On whether we will get another "taper-tantrum":

"Another tantrum? I hope not. I think in the summer we were talking about tapering, but the data was not coming in very well so there was a disconnect there but if we taper in the situation stronger data, it think we will be okay."

On whether we will see some of the beneficial effects from asset price inflation:

"Part of the policy has been to buy mortgage-backed securities. The thinking there was certainly that the housing market has been at the heart of the crisis over the last five years, and maybe we can summon that dimension, housing prices are up double digit in many parts of the country over the last year. Equity prices, we do not directly target those, but part of the idea is to make the risk free rate lower and push people into riskier assets."

On whether he sees evidence of conditions in the market:

"In traditional valuation models, equity prices look fairly valued right now. You just do not see the kind of bubble we has in the 1990's or the 2000's in the 1990's you had the tech bubble, outlandish prices for firms that had no revenue at all. In the 2000's you saw housing prices way out of line with rent and incomes. We do not see anything like that going on right now. Both of those bubbles were obvious at the time. People were talking about them. The chairman was talking about it. Chairman Greenspan was talking about it at the time."

On whether asset purchases today are doing less for the economy than they did months, quarters, perhaps even years ago:

"I do not think we should say that about the program either. During the summer, if nothing else happened, it showed this was a super sensitive issue for financial markets, and it has all the conventional effects of easing or tightening policy. We made a hawkish decision in June, and markets reacted as if the Fed was more hawkish and we make a more dovish type decision in December. The market reacted as if that was a dovish decision."

On whether the economy is many years away from hitting an escape velocity:

"You should think of the QE program as a booster rocket. The Fed Chairman alluded to this in his speech last night, you have the rocket, it is helping you to get to escape velocity. After some point you discarded it. At some point the usefulness of the tocket has gone away. We can eventually wind down the program, and we still have some very low rates for quite a while. The chairman reiterated that we will probably stay at zero beyond the 6.5% unemployed threshold. Many on the committee have said that, and that is probably likely to happen.
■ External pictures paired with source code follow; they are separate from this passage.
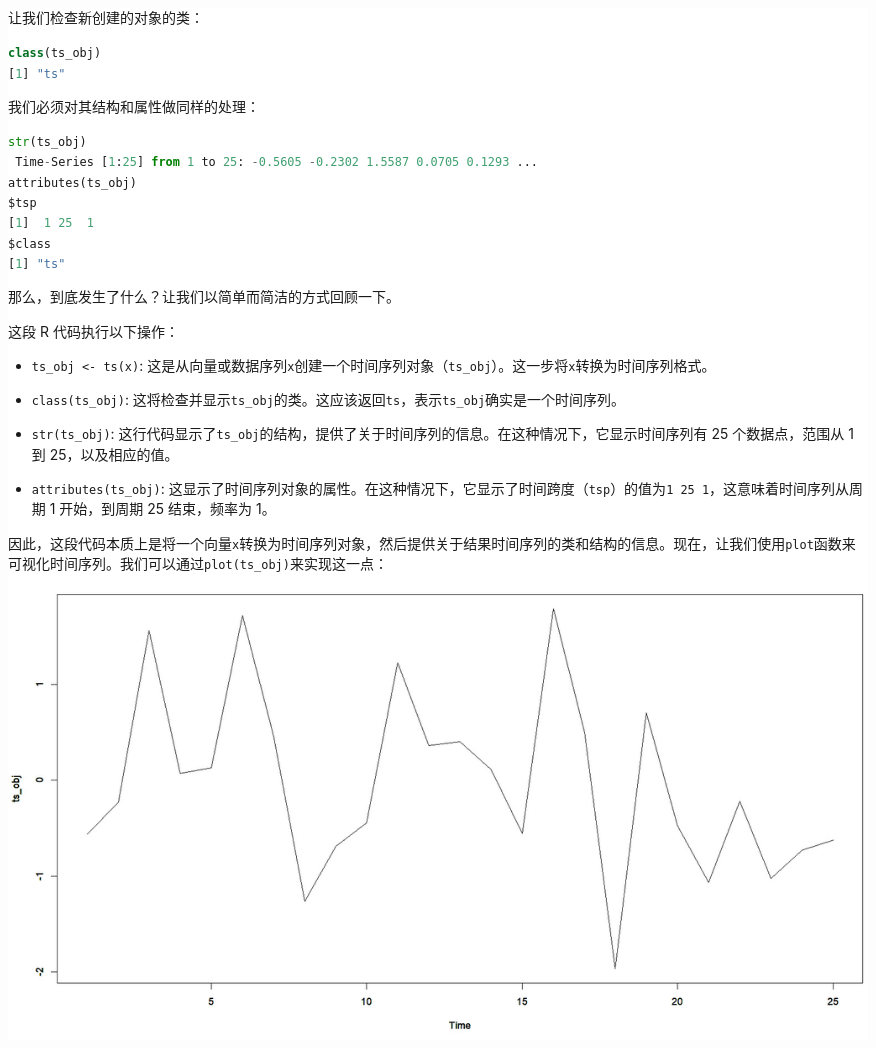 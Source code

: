 让我们检查新创建的对象的类：

```py
class(ts_obj)
[1] "ts"
```

我们必须对其结构和属性做同样的处理：

```py
str(ts_obj)
 Time-Series [1:25] from 1 to 25: -0.5605 -0.2302 1.5587 0.0705 0.1293 ...
attributes(ts_obj)
$tsp
[1]  1 25  1
$class
[1] "ts"
```

那么，到底发生了什么？让我们以简单而简洁的方式回顾一下。

这段 R 代码执行以下操作：

+   `ts_obj <- ts(x)`: 这是从向量或数据序列`x`创建一个时间序列对象（`ts_obj`）。这一步将`x`转换为时间序列格式。

+   `class(ts_obj)`: 这将检查并显示`ts_obj`的类。这应该返回`ts`，表示`ts_obj`确实是一个时间序列。

+   `str(ts_obj)`: 这行代码显示了`ts_obj`的结构，提供了关于时间序列的信息。在这种情况下，它显示时间序列有 25 个数据点，范围从 1 到 25，以及相应的值。

+   `attributes(ts_obj)`: 这显示了时间序列对象的属性。在这种情况下，它显示了时间跨度（`tsp`）的值为`1 25 1`，这意味着时间序列从周期 1 开始，到周期 25 结束，频率为 1。

因此，这段代码本质上是将一个向量`x`转换为时间序列对象，然后提供关于结果时间序列的类和结构的信息。现在，让我们使用`plot`函数来可视化时间序列。我们可以通过`plot(ts_obj)`来实现这一点：

![图 10.1 – 来自 rnorm(25)的时间序列对象的绘图](img/B19142_10_1.jpg)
On whether the Fed would ever contemplate a negative deposit rate:

"We have talked about lowering our deposit rate down to zero. That has been debated back and forth on the committee. I have advocated for that at times. I would like to study more of the possibility that we could go negative. Right now it is kind of crazy. You are incentivizing banks to hold these reserves and you are paying them to hold the reserves when you want them to lend them out. So you should disincentives that and get them to make more loans. I think it makes a lot of sense, but there are other issues around the debate by the committee... I was in Europe last spring and argued that they need to think about the use of unconventional monetary policy, either some kind of QE program or forward guidance or negative interest rates. When I was there, among staff and others around the policy making process, they had thought about all those options, and now that inflation is quite low in Europe and the latest design GDP in Europe are low, they are coming around to maybe activating some of those approaches to monetary policy. You even had a governing board member mentioned QE Europe, which is the first time that has happened."

On whether he believes Vice Chairman Yellen supports negative deposit rates:

"I am not sure what her position is on that. You would have to ask her. It has been debated around the committee on numerous occasions, and I think the basic outcome of the debate has been week ago from 25 basis points to 15 or 210, and how much difference would that make? And then would that cause problems in the markets? That is where that debate is right now."